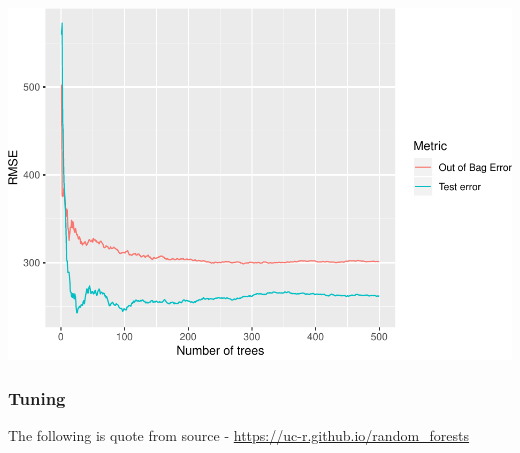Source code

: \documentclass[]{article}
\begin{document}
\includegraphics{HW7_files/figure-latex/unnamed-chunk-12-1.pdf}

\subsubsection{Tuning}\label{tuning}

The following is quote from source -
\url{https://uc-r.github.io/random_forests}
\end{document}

§ §

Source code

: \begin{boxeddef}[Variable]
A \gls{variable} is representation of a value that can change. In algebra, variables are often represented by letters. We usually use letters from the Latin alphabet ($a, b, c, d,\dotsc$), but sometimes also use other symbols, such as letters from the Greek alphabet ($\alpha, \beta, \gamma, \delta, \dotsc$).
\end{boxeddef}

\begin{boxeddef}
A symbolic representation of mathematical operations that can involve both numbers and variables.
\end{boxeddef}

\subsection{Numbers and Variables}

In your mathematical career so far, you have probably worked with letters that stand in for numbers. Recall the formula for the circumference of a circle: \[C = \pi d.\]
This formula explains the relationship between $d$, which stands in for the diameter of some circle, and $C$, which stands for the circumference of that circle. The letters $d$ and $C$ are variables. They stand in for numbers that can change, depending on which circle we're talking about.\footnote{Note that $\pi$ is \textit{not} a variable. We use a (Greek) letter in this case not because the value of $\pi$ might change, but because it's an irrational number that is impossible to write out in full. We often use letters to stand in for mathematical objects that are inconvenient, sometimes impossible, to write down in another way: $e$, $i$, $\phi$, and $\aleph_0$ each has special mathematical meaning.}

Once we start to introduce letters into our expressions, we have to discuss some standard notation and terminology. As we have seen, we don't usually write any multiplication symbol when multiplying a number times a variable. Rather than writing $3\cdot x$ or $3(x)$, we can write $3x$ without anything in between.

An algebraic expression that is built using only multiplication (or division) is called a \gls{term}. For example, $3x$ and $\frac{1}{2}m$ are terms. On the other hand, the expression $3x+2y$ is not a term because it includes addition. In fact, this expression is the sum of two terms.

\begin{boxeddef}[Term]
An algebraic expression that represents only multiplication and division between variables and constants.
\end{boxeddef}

§ §

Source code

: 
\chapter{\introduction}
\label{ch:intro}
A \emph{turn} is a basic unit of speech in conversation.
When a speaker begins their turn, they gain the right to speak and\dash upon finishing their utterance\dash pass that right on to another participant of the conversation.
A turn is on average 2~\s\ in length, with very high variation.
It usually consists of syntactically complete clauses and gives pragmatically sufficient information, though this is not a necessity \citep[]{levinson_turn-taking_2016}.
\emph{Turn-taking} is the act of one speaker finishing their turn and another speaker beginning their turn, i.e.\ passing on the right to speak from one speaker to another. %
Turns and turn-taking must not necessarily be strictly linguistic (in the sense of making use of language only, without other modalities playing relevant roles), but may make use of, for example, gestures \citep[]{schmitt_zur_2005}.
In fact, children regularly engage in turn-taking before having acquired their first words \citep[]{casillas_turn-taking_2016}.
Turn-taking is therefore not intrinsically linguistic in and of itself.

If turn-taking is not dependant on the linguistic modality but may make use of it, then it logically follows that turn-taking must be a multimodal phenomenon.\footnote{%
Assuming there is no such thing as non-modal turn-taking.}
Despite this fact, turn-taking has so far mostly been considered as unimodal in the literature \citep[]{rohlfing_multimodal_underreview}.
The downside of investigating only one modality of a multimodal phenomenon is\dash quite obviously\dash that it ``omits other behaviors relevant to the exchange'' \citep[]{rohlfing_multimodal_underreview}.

§ §

EXERCISE DETAILS:
Pick every line containing the word "without" out of the material, and copy those lines.

WORKED SOLUTION:
Once we start to introduce letters into our expressions, we have to discuss some standard notation and terminology. As we have seen, we don't usually write any multiplication symbol when multiplying a number times a variable. Rather than writing $3\cdot x$ or $3(x)$, we can write $3x$ without anything in between.
Turns and turn-taking must not necessarily be strictly linguistic (in the sense of making use of language only, without other modalities playing relevant roles), but may make use of, for example, gestures \citep[]{schmitt_zur_2005}.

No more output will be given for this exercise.